Christine Harrison, a grandmother from Poringland, has recently passed away due to progressive supranuclear palsy (PSP). She led a full, rewarding life filled with family and love. She’s survived by her husband, her sons and their spouses, and all of her grandchildren.
Christine’s Story
Christine grew up in South Yorkshire with her parents and sister, with a love of spending time with friends and learning. It was the latter that drove her to become a teacher in 1968. She spent the beginning of her career as an assistant and supply teacher before moving to Framingham Earl High School, where she was an instructor of religious education and worked in learning support.
At the same time as her evolving career, she met her husband, Peter, and married him in 1969. With their two sons, Christopher and Mark, the couple traveled and moved homes often. In fact, Christine even took a break from teaching to focus on her family.
However, her family is not the only thing that occupied her time. She also loved to garden, sew, bake, and cook. Traveling was another passion of hers, which she got to do often with her family. Unfortunately, her PSP progressed to a point where she was unable to travel in 2018.

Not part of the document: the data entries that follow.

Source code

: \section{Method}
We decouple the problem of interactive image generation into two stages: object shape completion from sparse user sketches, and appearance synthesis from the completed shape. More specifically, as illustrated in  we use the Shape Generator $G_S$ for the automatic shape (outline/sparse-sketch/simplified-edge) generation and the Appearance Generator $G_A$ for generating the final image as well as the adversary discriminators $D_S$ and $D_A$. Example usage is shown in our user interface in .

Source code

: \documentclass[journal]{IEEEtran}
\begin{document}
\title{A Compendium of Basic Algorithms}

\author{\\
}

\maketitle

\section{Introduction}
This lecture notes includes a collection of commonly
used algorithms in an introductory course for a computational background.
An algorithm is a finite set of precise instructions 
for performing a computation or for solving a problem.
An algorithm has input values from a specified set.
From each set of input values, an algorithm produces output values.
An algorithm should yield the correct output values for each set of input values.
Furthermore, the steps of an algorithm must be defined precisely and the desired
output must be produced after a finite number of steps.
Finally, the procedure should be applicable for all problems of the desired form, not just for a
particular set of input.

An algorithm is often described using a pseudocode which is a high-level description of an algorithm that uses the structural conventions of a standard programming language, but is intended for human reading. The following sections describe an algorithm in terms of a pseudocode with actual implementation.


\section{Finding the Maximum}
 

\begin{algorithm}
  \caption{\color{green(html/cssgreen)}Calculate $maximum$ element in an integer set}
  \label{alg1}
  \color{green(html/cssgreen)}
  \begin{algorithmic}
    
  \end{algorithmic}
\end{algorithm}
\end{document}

Over time, Peter became Christine’s full-time carer. Still, this did not stop her from participating in her passions. She was a big advocate in the PSP community, even participating in a sponsored challenge to raise almost £2,300 for the PSP Association.
This was not her only contribution to the PSP community; she volunteered for numerous research programs and donated her brain tissue to science.
If you would like to honor her commitment to the patient community, you can make a donation to the PSP Association here.
Find the source article here.
About PSP
PSP is a brain disorder that damages the nuclei, causing progressive issues with movement. It affects approximately three to six of every 100,000 people, although this number could be higher due to the number of people who are misdiagnosed with Parkinson’s. This is because the symptoms of the two conditions are similar. PSP effects include issues with balance and walking, falling, sleep disturbances, changes in personality and judgment, stiffness, issues with eye movement, slowed movement, alterations in mood and behavior, speech issues, eating and swallowing problems, and depression.
The exact cause of this disorder is unknown, but medical professionals do know that progressive damage to nerve cells in the brain stem is a part of it. In rare cases, PSP is inherited from parents due to a mutated MAPT gene. In order to obtain a diagnosis, doctors will look for the characteristic symptoms, perform a clinical evaluation, look at patient history, perform MRIs, and use PET scans. Treatment is symptomatic.